Andrea says the success of Shropshire’s organics-pioneering Fordhall Farm, which raised £500,000 through the sale of shares in 2006 and which has been community-owned since, provides hope and inspiration.
Given the way Lower Shaw Farm has been run, formally registering as a co-operative is not a major departure and the decision followed meetings with local co-operative development agency Co-operative Futures.
“We have established ourselves as a ‘co-operative for the benefit of the community’ and plan to start selling shares early in 2011,” says Andrea, who is hopeful of local support.

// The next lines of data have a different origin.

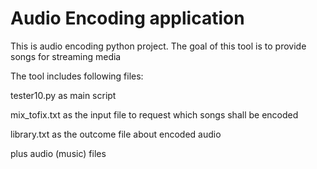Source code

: # Audio Encoding application

This is audio encoding python project. The goal of this tool is to provide songs for streaming media


The tool includes following files:

tester10.py as main script

mix_tofix.txt as the input file to request which songs shall be encoded

library.txt as the outcome file about encoded audio

plus audio (music) files
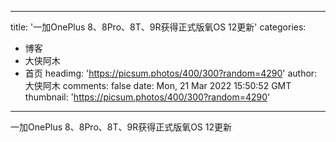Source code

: 
---
title: '一加OnePlus 8、8Pro、8T、9R获得正式版氧OS 12更新'
categories: 
 - 博客
 - 大侠阿木
 - 首页
headimg: 'https://picsum.photos/400/300?random=4290'
author: 大侠阿木
comments: false
date: Mon, 21 Mar 2022 15:50:52 GMT
thumbnail: 'https://picsum.photos/400/300?random=4290'
---

<div>   
一加OnePlus 8、8Pro、8T、9R获得正式版氧OS 12更新  
</div>
            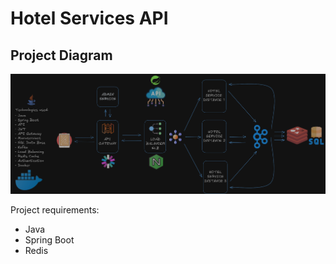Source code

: ﻿# Hotel Services API

## Project Diagram
![Alt text](src/images/HotelServiceDiagram.png)

Project requirements:

- Java
- Spring Boot
- Redis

This support has grown after new houses were developed around it. “We have a very good relationship with our neighbours,” says Andrea. “One runs a weekly 30-minute health walk and others help out in our café and with after-school activities.”
The café helps to generate income for the farm and is well served by the farm’s organic fruit and vegetable garden — last year, it won the Observer’s Ethical Garden Award.
But it is the farm’s imaginative programming of events and activities which ensures that, while Lower Shaw Farm may feel calm and relaxing, it is never empty. With everything from juggling to massage and music to lantern-making, the farm is an ideal venue for anything from a one-hour workshop to a residential conference. “Lots of our tutors have been coming here for years,” says Andrea, “and their events become very much part of the calendar.”
That calendar includes the Swindon Festival of Literature which each May welcomes leading writers. The farm is the base for the festival which has been variously described as “delightful” (Joan Bakewell) and “punctual” (John Major).
While Lower Shaw Farm’s new co-operative status will hopefully ensure its long term existence, on a day-to-day level it is unlikely to change it very much — and that’s just why people seem to like it.